## Exercise
List, from the lines below, each one with "individual" in it.

----- Data section

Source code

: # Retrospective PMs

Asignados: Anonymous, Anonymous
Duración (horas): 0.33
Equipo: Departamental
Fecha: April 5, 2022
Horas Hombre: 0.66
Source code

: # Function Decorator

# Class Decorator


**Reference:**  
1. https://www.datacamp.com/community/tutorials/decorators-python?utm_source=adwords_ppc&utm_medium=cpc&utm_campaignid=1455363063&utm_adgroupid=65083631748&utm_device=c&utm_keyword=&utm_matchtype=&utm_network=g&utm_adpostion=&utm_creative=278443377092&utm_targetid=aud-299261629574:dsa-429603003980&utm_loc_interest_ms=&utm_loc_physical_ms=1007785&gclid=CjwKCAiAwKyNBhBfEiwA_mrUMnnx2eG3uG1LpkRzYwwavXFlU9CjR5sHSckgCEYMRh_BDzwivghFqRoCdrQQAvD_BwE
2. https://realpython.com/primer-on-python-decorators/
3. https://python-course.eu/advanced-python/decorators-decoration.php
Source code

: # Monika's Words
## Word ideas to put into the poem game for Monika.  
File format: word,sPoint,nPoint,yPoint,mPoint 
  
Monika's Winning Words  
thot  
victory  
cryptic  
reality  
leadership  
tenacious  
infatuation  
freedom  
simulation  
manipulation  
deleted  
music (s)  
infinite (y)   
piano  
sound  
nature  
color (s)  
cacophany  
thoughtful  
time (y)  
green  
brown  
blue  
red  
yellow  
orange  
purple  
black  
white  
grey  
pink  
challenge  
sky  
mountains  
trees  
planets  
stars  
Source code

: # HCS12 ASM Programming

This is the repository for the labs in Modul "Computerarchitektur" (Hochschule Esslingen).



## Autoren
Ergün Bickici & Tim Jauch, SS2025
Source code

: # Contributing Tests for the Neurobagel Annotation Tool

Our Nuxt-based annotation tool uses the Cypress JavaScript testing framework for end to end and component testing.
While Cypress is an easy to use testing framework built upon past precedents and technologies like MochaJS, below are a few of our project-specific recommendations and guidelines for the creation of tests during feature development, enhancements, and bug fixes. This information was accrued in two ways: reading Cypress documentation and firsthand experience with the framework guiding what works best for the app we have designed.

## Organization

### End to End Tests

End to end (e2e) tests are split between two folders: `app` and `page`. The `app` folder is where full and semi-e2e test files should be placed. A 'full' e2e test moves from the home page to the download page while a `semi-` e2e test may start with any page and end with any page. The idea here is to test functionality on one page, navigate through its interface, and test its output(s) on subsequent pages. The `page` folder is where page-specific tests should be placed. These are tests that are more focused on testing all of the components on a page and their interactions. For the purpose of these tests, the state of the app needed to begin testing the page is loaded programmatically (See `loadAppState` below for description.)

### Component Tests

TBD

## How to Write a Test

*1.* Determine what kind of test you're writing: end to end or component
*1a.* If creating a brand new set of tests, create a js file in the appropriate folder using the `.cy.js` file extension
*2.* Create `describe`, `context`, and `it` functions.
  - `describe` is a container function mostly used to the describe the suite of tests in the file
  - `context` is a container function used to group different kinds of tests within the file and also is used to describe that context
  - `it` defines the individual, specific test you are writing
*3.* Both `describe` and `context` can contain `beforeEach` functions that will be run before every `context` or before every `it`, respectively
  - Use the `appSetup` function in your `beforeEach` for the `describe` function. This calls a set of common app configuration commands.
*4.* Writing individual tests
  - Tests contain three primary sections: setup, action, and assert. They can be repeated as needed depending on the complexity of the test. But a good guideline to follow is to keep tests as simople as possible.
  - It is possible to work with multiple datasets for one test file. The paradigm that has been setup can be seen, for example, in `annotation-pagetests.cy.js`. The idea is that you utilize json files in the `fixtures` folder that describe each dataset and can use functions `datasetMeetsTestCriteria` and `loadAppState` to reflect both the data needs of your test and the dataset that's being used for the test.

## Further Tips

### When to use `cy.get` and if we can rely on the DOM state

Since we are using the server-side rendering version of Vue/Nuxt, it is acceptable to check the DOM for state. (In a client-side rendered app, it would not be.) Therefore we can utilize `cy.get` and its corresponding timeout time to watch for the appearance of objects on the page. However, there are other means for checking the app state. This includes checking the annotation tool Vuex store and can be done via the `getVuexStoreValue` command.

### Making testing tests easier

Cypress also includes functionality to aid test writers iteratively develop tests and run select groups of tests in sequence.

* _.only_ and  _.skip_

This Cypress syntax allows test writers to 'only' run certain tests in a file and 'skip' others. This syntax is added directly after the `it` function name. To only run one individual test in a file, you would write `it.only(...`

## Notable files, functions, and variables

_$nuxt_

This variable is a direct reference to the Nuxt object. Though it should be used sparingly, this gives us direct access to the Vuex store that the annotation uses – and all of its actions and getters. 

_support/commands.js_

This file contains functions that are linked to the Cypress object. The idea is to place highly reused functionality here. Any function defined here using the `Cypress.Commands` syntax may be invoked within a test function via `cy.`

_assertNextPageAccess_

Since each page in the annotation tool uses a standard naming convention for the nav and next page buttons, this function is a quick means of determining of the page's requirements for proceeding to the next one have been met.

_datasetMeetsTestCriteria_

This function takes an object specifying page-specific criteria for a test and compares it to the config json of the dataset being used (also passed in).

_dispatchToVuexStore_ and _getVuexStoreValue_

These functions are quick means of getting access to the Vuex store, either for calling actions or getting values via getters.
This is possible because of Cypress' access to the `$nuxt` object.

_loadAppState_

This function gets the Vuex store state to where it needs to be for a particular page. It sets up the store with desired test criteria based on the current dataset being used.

----------

## Completed exercise
  - `it` defines the individual, specific test you are writing
*4.* Writing individual tests
This Cypress syntax allows test writers to 'only' run certain tests in a file and 'skip' others. This syntax is added directly after the `it` function name. To only run one individual test in a file, you would write `it.only(...`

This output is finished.